The recent explosion of interest in multimodal applications has resulted in a wide selection of datasets and methods for representing and integrating information from different modalities. Despite these empirical advances, there remain fundamental research questions: How can we quantify the interactions that are necessary to solve a multimodal task? Subsequently, what are the most suitable multimodal models to capture these interactions? To answer these questions, we propose an information-theoretic approach to quantify the degree of redundancy, uniqueness, and synergy relating input modalities with an output task. We term these three measures as the PID statistics of a multimodal distribution (or PID for short), and introduce two new estimators for these PID statistics that scale to high-dimensional distributions. To validate PID estimation, we conduct extensive experiments on both synthetic datasets where the PID is known and on large-scale multimodal benchmarks where PID estimations are compared with human annotations. Finally, we demonstrate their usefulness in (1) quantifying interactions within multimodal datasets, (2) quantifying interactions captured by multimodal models, (3) principled approaches for model selection, and (4) three real-world case studies engaging with domain experts in pathology, mood prediction, and robotic perception where our framework helps to recommend strong multimodal models for each application.

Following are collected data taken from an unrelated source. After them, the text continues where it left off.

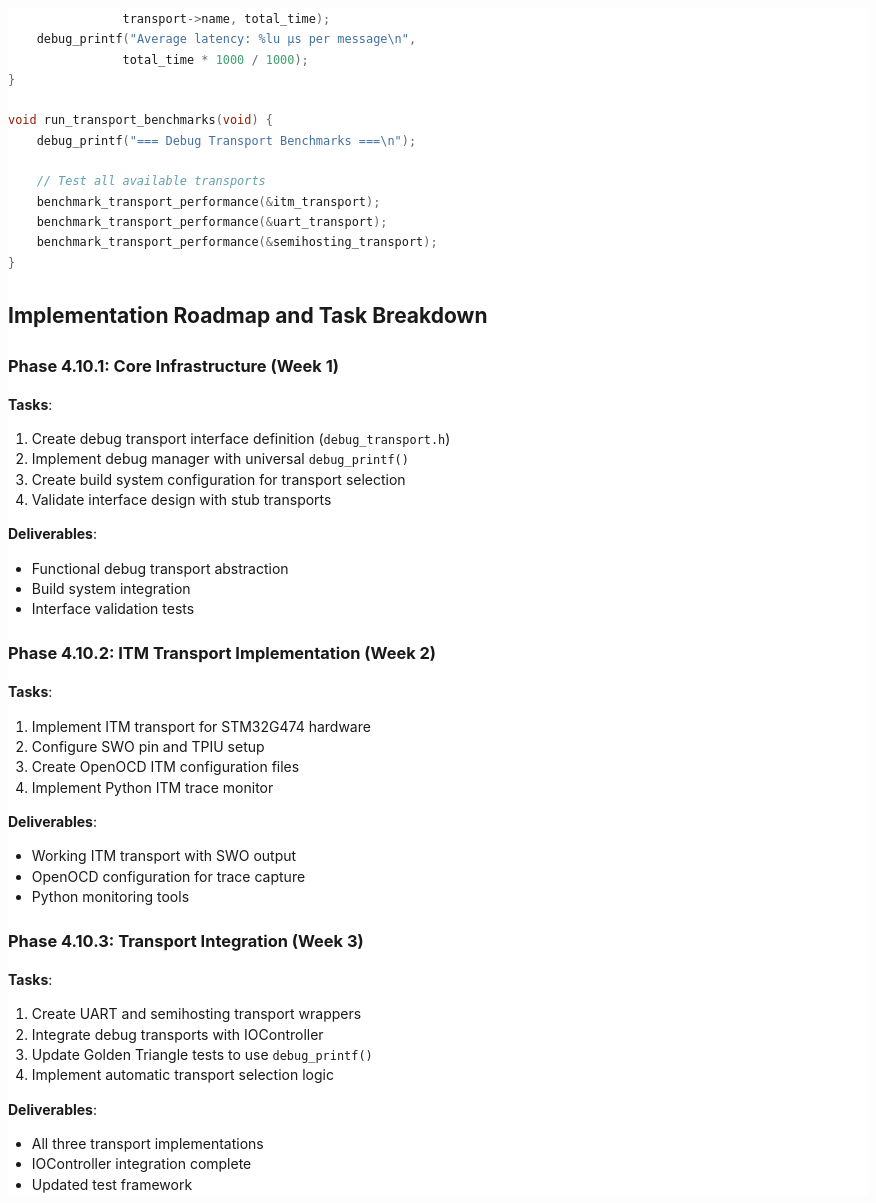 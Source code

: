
 ```cpp
                transport->name, total_time);
    debug_printf("Average latency: %lu µs per message\n",
                total_time * 1000 / 1000);
}

void run_transport_benchmarks(void) {
    debug_printf("=== Debug Transport Benchmarks ===\n");

    // Test all available transports
    benchmark_transport_performance(&itm_transport);
    benchmark_transport_performance(&uart_transport);
    benchmark_transport_performance(&semihosting_transport);
}
```

## Implementation Roadmap and Task Breakdown

### Phase 4.10.1: Core Infrastructure (Week 1)
**Tasks**:
1. Create debug transport interface definition (`debug_transport.h`)
2. Implement debug manager with universal `debug_printf()`
3. Create build system configuration for transport selection
4. Validate interface design with stub transports

**Deliverables**:
- Functional debug transport abstraction
- Build system integration
- Interface validation tests

### Phase 4.10.2: ITM Transport Implementation (Week 2)
**Tasks**:
1. Implement ITM transport for STM32G474 hardware
2. Configure SWO pin and TPIU setup
3. Create OpenOCD ITM configuration files
4. Implement Python ITM trace monitor

**Deliverables**:
- Working ITM transport with SWO output
- OpenOCD configuration for trace capture
- Python monitoring tools

### Phase 4.10.3: Transport Integration (Week 3)
**Tasks**:
1. Create UART and semihosting transport wrappers
2. Integrate debug transports with IOController
3. Update Golden Triangle tests to use `debug_printf()`
4. Implement automatic transport selection logic

**Deliverables**:
- All three transport implementations
- IOController integration complete
- Updated test framework
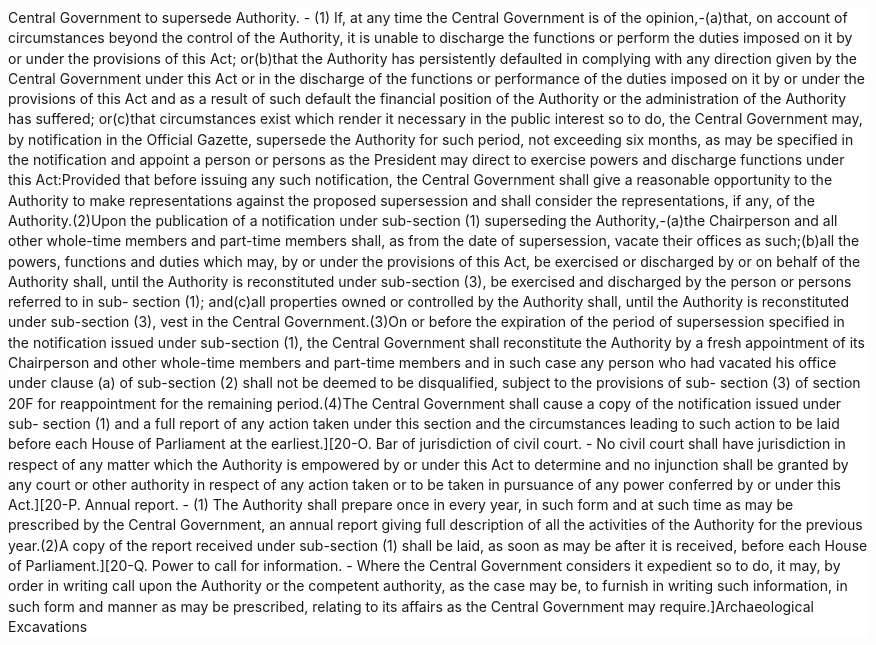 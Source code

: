 Central Government to supersede Authority. - (1) If, at any time the Central
Government is of the opinion,-(a)that, on account of circumstances beyond the
control of the Authority, it is unable to discharge the functions or perform
the duties imposed on it by or under the provisions of this Act; or(b)that the
Authority has persistently defaulted in complying with any direction given by
the Central Government under this Act or in the discharge of the functions or
performance of the duties imposed on it by or under the provisions of this Act
and as a result of such default the financial position of the Authority or the
administration of the Authority has suffered; or(c)that circumstances exist
which render it necessary in the public interest so to do, the Central
Government may, by notification in the Official Gazette, supersede the
Authority for such period, not exceeding six months, as may be specified in
the notification and appoint a person or persons as the President may direct
to exercise powers and discharge functions under this Act:Provided that before
issuing any such notification, the Central Government shall give a reasonable
opportunity to the Authority to make representations against the proposed
supersession and shall consider the representations, if any, of the
Authority.(2)Upon the publication of a notification under sub-section (1)
superseding the Authority,-(a)the Chairperson and all other whole-time members
and part-time members shall, as from the date of supersession, vacate their
offices as such;(b)all the powers, functions and duties which may, by or under
the provisions of this Act, be exercised or discharged by or on behalf of the
Authority shall, until the Authority is reconstituted under sub-section (3),
be exercised and discharged by the person or persons referred to in sub-
section (1); and(c)all properties owned or controlled by the Authority shall,
until the Authority is reconstituted under sub-section (3), vest in the
Central Government.(3)On or before the expiration of the period of
supersession specified in the notification issued under sub-section (1), the
Central Government shall reconstitute the Authority by a fresh appointment of
its Chairperson and other whole-time members and part-time members and in such
case any person who had vacated his office under clause (a) of sub-section (2)
shall not be deemed to be disqualified, subject to the provisions of sub-
section (3) of section 20F for reappointment for the remaining period.(4)The
Central Government shall cause a copy of the notification issued under sub-
section (1) and a full report of any action taken under this section and the
circumstances leading to such action to be laid before each House of
Parliament at the earliest.][20-O. Bar of jurisdiction of civil court. - No
civil court shall have jurisdiction in respect of any matter which the
Authority is empowered by or under this Act to determine and no injunction
shall be granted by any court or other authority in respect of any action
taken or to be taken in pursuance of any power conferred by or under this
Act.][20-P. Annual report. - (1) The Authority shall prepare once in every
year, in such form and at such time as may be prescribed by the Central
Government, an annual report giving full description of all the activities of
the Authority for the previous year.(2)A copy of the report received under
sub-section (1) shall be laid, as soon as may be after it is received, before
each House of Parliament.][20-Q. Power to call for information. - Where the
Central Government considers it expedient so to do, it may, by order in
writing call upon the Authority or the competent authority, as the case may
be, to furnish in writing such information, in such form and manner as may be
prescribed, relating to its affairs as the Central Government may
require.]Archaeological Excavations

翻译：近期对多模态应用的广泛兴趣催生了大量用于表示和整合不同模态信息的数据集与方法。尽管取得了实证进展，但仍有基础研究问题亟待解答：如何量化解决多模态任务所必需的交互？进而，何种多模态模型最能有效捕获这些交互？针对这些问题，我们提出了一种基于信息论的方法，用于量化输入模态与输出任务之间的冗余度、独特性和协同度。我们将这三种度量统称为多模态分布的PID统计量（简称PID），并引入了两种可扩展至高维分布的PID估计器。为验证PID估计的有效性，我们在已知PID的合成数据集上进行了广泛实验，并在大规模多模态基准测试中将PID估计结果与人工标注进行对比。最后，我们展示了该框架在以下四个场景中的实用性：（1）量化多模态数据集内部的交互；（2）量化多模态模型捕获的交互；（3）基于原则的模型选择方法；（4）包含病理学、情绪预测及机器人感知领域的三个真实案例研究——在这些案例中，我们的框架为每项应用推荐了最合适的多模态模型。